The video of the bad delivery has been viewed over four million times and that number continues to grow. David Letterman did his Top 10 list on FedEx last night. News shows have picked up the story and broadcast the video on TV. Families will be gathering in homes for the holidays and it will happen thousands of times that someone will say at the table or in the living room, "Did you see that video of that FedEx guy throwing a package over a fence?" People will use their smart phones to show it to each other.

It's called earned media, only in this case, it is not the kind of media FedEx wants.

In contrast to over four million views of the bad delivery, FedEx's YouTube response has been viewed less than 50,000 times so far. The response has been reported in print and on TV too, but the story that sticks is the one about the errant delivery.

I would not be surprised to see FedEx spend a lot of money on a new series of ads designed to counter the damage that is being done by a video that a customer posted for free.

The person that posted the video had contacted fedex first. One of fedex big wigs said that they did get the complaint but didn't take the accusation seriously.

I would have posted it too, a-team. What good is a damaged computer screen if the shipping company acts like it's no big deal?
 

AMonger

Veteran Expediter
Awesome LOS, that jerk deserved that, ex firefighter here also. You must have been "old school" with that 1 1/2 hoseline, as 1 3/4 is the norm nowadays.

No, he didn't deserve it. LOS was guilty of assault that day, even if the jerk with the camera was being a jerk with a camera.

--

You know the problem with bad cops? They make the other 5% look bad.
 

layoutshooter

Veteran Expediter
Retired Expediter
No, he didn't deserve it. LOS was guilty of assault that day, even if the jerk with the camera was being a jerk with a camera.

--

You know the problem with bad cops? They make the other 5% look bad.


Sorry I was protecting the dignity of the dead and their family. I knew that poor gentleman who was on that road. I knew his wife and kids. His death was NOT going to be "fodder" for a sick, demented voyeur. Small town people often protect their own. Did not hurt him, just got him a bit wet. A grieving wife did not need to have photos like that plastered every where. His kids did not need to see them either. See problem, fix it. Simple.

There were no cops around to stop him. I did. He was also in the way of emergency crews who were doing their jobs. He, and more importantly, volunteer crew members might have been injured. He moved. See problem, fix it. Simple.

I also once "zapped" a "DUDE" with a CO2 fire extinguisher. He was smoking near a car that was upside down. The wheel well was full of gas. I asked him 3 times to step back and put out his cigarette. He refused. I put it out for him. No one got burned up, or worse. See a problem, fix it. Simple.


There is often zero time to "play nice" in an emergency situation. You deal with a problem in the quickest way available to you.
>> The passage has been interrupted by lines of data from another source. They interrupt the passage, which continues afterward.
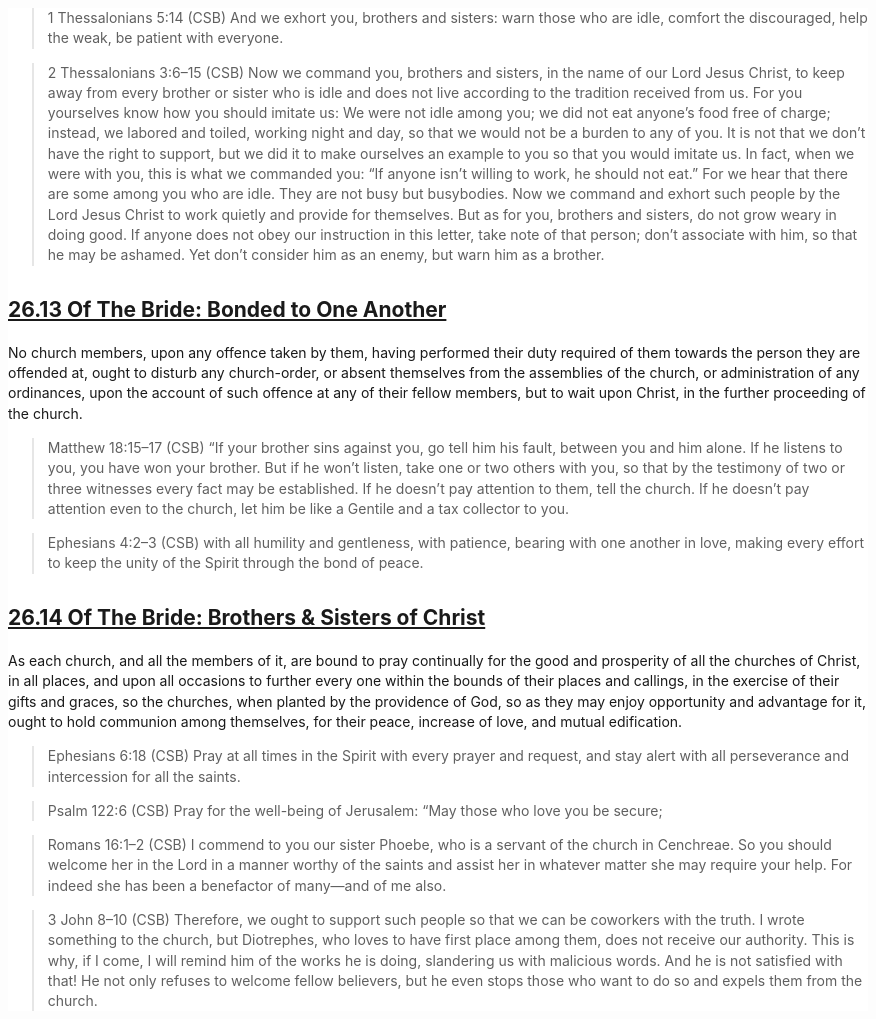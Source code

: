 >1 Thessalonians 5:14 (CSB) And we exhort you, brothers and sisters: warn those who are idle, comfort the discouraged, help the weak, be patient with everyone.

>2 Thessalonians 3:6–15 (CSB) Now we command you, brothers and sisters, in the name of our Lord Jesus Christ, to keep away from every brother or sister who is idle and does not live according to the tradition received from us. For you yourselves know how you should imitate us: We were not idle among you; we did not eat anyone’s food free of charge; instead, we labored and toiled, working night and day, so that we would not be a burden to any of you. It is not that we don’t have the right to support, but we did it to make ourselves an example to you so that you would imitate us. In fact, when we were with you, this is what we commanded you: “If anyone isn’t willing to work, he should not eat.” For we hear that there are some among you who are idle. They are not busy but busybodies. Now we command and exhort such people by the Lord Jesus Christ to work quietly and provide for themselves. But as for you, brothers and sisters, do not grow weary in doing good. If anyone does not obey our instruction in this letter, take note of that person; don’t associate with him, so that he may be ashamed. Yet don’t consider him as an enemy, but warn him as a brother.

## [26.13 Of The Bride: Bonded to One Another](1689-26-13-of-the-bride:-bonded-to-one-another.md)

No church members, upon any offence taken by them, having performed their duty required of them towards the person they are offended at, ought to disturb any church-order, or absent themselves from the assemblies of the church, or administration of any ordinances, upon the account of such offence at any of their fellow members, but to wait upon Christ, in the further proceeding of the church.

>Matthew 18:15–17 (CSB) “If your brother sins against you, go tell him his fault, between you and him alone. If he listens to you, you have won your brother. But if he won’t listen, take one or two others with you, so that by the testimony of two or three witnesses every fact may be established. If he doesn’t pay attention to them, tell the church. If he doesn’t pay attention even to the church, let him be like a Gentile and a tax collector to you.

>Ephesians 4:2–3 (CSB) with all humility and gentleness, with patience, bearing with one another in love, making every effort to keep the unity of the Spirit through the bond of peace.

## [26.14 Of The Bride: Brothers & Sisters of Christ](1689-26-14-of-the-bride:-brothers-&-sisters-of-christ.md)

As each church, and all the members of it, are bound to pray continually for the good and prosperity of all the churches of Christ, in all places, and upon all occasions to further every one within the bounds of their places and callings, in the exercise of their gifts and graces, so the churches, when planted by the providence of God, so as they may enjoy opportunity and advantage for it, ought to hold communion among themselves, for their peace, increase of love, and mutual edification.

>Ephesians 6:18 (CSB) Pray at all times in the Spirit with every prayer and request, and stay alert with all perseverance and intercession for all the saints.

>Psalm 122:6 (CSB) Pray for the well-being of Jerusalem: “May those who love you be secure;

>Romans 16:1–2 (CSB) I commend to you our sister Phoebe, who is a servant of the church in Cenchreae. So you should welcome her in the Lord in a manner worthy of the saints and assist her in whatever matter she may require your help. For indeed she has been a benefactor of many—and of me also.

>3 John 8–10 (CSB) Therefore, we ought to support such people so that we can be coworkers with the truth. I wrote something to the church, but Diotrephes, who loves to have first place among them, does not receive our authority. This is why, if I come, I will remind him of the works he is doing, slandering us with malicious words. And he is not satisfied with that! He not only refuses to welcome fellow believers, but he even stops those who want to do so and expels them from the church.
Hopefully in such a way that no one is hurt or killed.

You may find this very hard to believe, but people don't follow "nice orders" very often. They believe that they can do what ever they darn well please and ignore common sense instructions. It does not matter to them that they may get other hurt, or killed. It does not matter to them if they hurt a grieving family.

Ask anyone who has responded to a fire or accident. It always amazed me how stupid, rude and dangerous trill seeking idiots can be.